WORK ORDER:
Set down every entry once more, exactly as it appears.

-- EXTRACTED RECORDS follows --

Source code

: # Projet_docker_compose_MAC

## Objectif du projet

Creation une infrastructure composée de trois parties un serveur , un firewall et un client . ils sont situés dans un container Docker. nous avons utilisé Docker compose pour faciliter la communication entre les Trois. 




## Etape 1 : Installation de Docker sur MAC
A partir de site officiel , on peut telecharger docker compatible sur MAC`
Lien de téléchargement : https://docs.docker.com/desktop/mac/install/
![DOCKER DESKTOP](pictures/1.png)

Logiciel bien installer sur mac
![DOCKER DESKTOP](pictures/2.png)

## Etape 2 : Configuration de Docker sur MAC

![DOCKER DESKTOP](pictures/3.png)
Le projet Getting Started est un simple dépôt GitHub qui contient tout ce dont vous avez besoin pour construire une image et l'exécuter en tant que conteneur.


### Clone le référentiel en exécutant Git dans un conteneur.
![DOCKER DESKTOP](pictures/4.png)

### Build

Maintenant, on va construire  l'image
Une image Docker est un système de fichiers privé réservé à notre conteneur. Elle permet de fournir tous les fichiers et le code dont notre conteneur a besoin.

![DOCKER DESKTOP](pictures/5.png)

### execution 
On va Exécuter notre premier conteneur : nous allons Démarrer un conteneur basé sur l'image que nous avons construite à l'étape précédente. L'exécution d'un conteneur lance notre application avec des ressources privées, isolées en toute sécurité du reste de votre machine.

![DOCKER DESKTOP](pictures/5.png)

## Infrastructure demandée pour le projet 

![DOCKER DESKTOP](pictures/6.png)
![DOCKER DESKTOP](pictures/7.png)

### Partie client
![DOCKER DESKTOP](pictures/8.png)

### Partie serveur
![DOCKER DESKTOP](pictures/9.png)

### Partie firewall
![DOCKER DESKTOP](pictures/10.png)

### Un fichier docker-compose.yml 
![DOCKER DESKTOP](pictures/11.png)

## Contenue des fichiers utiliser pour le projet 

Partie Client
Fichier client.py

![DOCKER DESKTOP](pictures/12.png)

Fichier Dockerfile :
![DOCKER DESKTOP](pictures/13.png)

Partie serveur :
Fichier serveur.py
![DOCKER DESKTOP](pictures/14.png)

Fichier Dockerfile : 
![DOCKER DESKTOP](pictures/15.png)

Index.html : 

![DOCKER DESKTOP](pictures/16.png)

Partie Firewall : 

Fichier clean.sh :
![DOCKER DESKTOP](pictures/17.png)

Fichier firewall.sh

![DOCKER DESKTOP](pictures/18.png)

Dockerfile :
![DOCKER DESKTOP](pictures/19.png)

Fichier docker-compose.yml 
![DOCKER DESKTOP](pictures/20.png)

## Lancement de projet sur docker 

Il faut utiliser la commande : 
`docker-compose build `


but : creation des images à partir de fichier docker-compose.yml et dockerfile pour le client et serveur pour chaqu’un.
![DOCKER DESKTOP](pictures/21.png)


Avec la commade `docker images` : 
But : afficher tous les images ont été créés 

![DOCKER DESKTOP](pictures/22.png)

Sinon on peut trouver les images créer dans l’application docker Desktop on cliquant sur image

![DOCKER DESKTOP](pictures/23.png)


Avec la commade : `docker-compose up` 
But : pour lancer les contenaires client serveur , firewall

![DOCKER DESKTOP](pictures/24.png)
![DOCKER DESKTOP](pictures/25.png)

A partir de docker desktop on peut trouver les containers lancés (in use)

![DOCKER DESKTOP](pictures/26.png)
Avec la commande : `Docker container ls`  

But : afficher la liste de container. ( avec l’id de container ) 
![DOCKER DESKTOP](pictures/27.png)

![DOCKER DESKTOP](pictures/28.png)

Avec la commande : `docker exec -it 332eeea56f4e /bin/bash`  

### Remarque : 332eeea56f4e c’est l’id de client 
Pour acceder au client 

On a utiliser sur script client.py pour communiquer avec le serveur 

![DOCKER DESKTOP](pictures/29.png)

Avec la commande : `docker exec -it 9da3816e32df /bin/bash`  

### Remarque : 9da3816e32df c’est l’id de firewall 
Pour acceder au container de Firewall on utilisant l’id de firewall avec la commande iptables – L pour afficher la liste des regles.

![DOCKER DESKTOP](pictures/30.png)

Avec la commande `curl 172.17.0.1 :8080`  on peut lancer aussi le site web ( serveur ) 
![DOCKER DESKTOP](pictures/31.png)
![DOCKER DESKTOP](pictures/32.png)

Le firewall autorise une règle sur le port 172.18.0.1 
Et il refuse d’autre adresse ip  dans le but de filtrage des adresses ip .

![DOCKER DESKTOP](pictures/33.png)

-- EXTRACTED RECORDS concluded --

REPLY TO THE EXERCISE:
Source code

: # Projet_docker_compose_MAC

## Objectif du projet

Creation une infrastructure composée de trois parties un serveur , un firewall et un client . ils sont situés dans un container Docker. nous avons utilisé Docker compose pour faciliter la communication entre les Trois. 




## Etape 1 : Installation de Docker sur MAC
A partir de site officiel , on peut telecharger docker compatible sur MAC`
Lien de téléchargement : https://docs.docker.com/desktop/mac/install/
![DOCKER DESKTOP](pictures/1.png)

Logiciel bien installer sur mac
![DOCKER DESKTOP](pictures/2.png)

## Etape 2 : Configuration de Docker sur MAC

![DOCKER DESKTOP](pictures/3.png)
Le projet Getting Started est un simple dépôt GitHub qui contient tout ce dont vous avez besoin pour construire une image et l'exécuter en tant que conteneur.


### Clone le référentiel en exécutant Git dans un conteneur.
![DOCKER DESKTOP](pictures/4.png)

### Build

Maintenant, on va construire  l'image
Une image Docker est un système de fichiers privé réservé à notre conteneur. Elle permet de fournir tous les fichiers et le code dont notre conteneur a besoin.

![DOCKER DESKTOP](pictures/5.png)

### execution 
On va Exécuter notre premier conteneur : nous allons Démarrer un conteneur basé sur l'image que nous avons construite à l'étape précédente. L'exécution d'un conteneur lance notre application avec des ressources privées, isolées en toute sécurité du reste de votre machine.

![DOCKER DESKTOP](pictures/5.png)

## Infrastructure demandée pour le projet 

![DOCKER DESKTOP](pictures/6.png)
![DOCKER DESKTOP](pictures/7.png)

### Partie client
![DOCKER DESKTOP](pictures/8.png)

### Partie serveur
![DOCKER DESKTOP](pictures/9.png)

### Partie firewall
![DOCKER DESKTOP](pictures/10.png)

### Un fichier docker-compose.yml 
![DOCKER DESKTOP](pictures/11.png)

## Contenue des fichiers utiliser pour le projet 

Partie Client
Fichier client.py

![DOCKER DESKTOP](pictures/12.png)

Fichier Dockerfile :
![DOCKER DESKTOP](pictures/13.png)

Partie serveur :
Fichier serveur.py
![DOCKER DESKTOP](pictures/14.png)

Fichier Dockerfile : 
![DOCKER DESKTOP](pictures/15.png)

Index.html : 

![DOCKER DESKTOP](pictures/16.png)

Partie Firewall : 

Fichier clean.sh :
![DOCKER DESKTOP](pictures/17.png)

Fichier firewall.sh

![DOCKER DESKTOP](pictures/18.png)

Dockerfile :
![DOCKER DESKTOP](pictures/19.png)

Fichier docker-compose.yml 
![DOCKER DESKTOP](pictures/20.png)

## Lancement de projet sur docker 

Il faut utiliser la commande : 
`docker-compose build `


but : creation des images à partir de fichier docker-compose.yml et dockerfile pour le client et serveur pour chaqu’un.
![DOCKER DESKTOP](pictures/21.png)


Avec la commade `docker images` : 
But : afficher tous les images ont été créés 

![DOCKER DESKTOP](pictures/22.png)

Sinon on peut trouver les images créer dans l’application docker Desktop on cliquant sur image

![DOCKER DESKTOP](pictures/23.png)


Avec la commade : `docker-compose up` 
But : pour lancer les contenaires client serveur , firewall

![DOCKER DESKTOP](pictures/24.png)
![DOCKER DESKTOP](pictures/25.png)

A partir de docker desktop on peut trouver les containers lancés (in use)

![DOCKER DESKTOP](pictures/26.png)
Avec la commande : `Docker container ls`  

But : afficher la liste de container. ( avec l’id de container ) 
![DOCKER DESKTOP](pictures/27.png)

![DOCKER DESKTOP](pictures/28.png)

Avec la commande : `docker exec -it 332eeea56f4e /bin/bash`  

### Remarque : 332eeea56f4e c’est l’id de client 
Pour acceder au client 

On a utiliser sur script client.py pour communiquer avec le serveur 

![DOCKER DESKTOP](pictures/29.png)

Avec la commande : `docker exec -it 9da3816e32df /bin/bash`  

### Remarque : 9da3816e32df c’est l’id de firewall 
Pour acceder au container de Firewall on utilisant l’id de firewall avec la commande iptables – L pour afficher la liste des regles.

![DOCKER DESKTOP](pictures/30.png)

Avec la commande `curl 172.17.0.1 :8080`  on peut lancer aussi le site web ( serveur ) 
![DOCKER DESKTOP](pictures/31.png)
![DOCKER DESKTOP](pictures/32.png)

Le firewall autorise une règle sur le port 172.18.0.1 
Et il refuse d’autre adresse ip  dans le but de filtrage des adresses ip .

![DOCKER DESKTOP](pictures/33.png)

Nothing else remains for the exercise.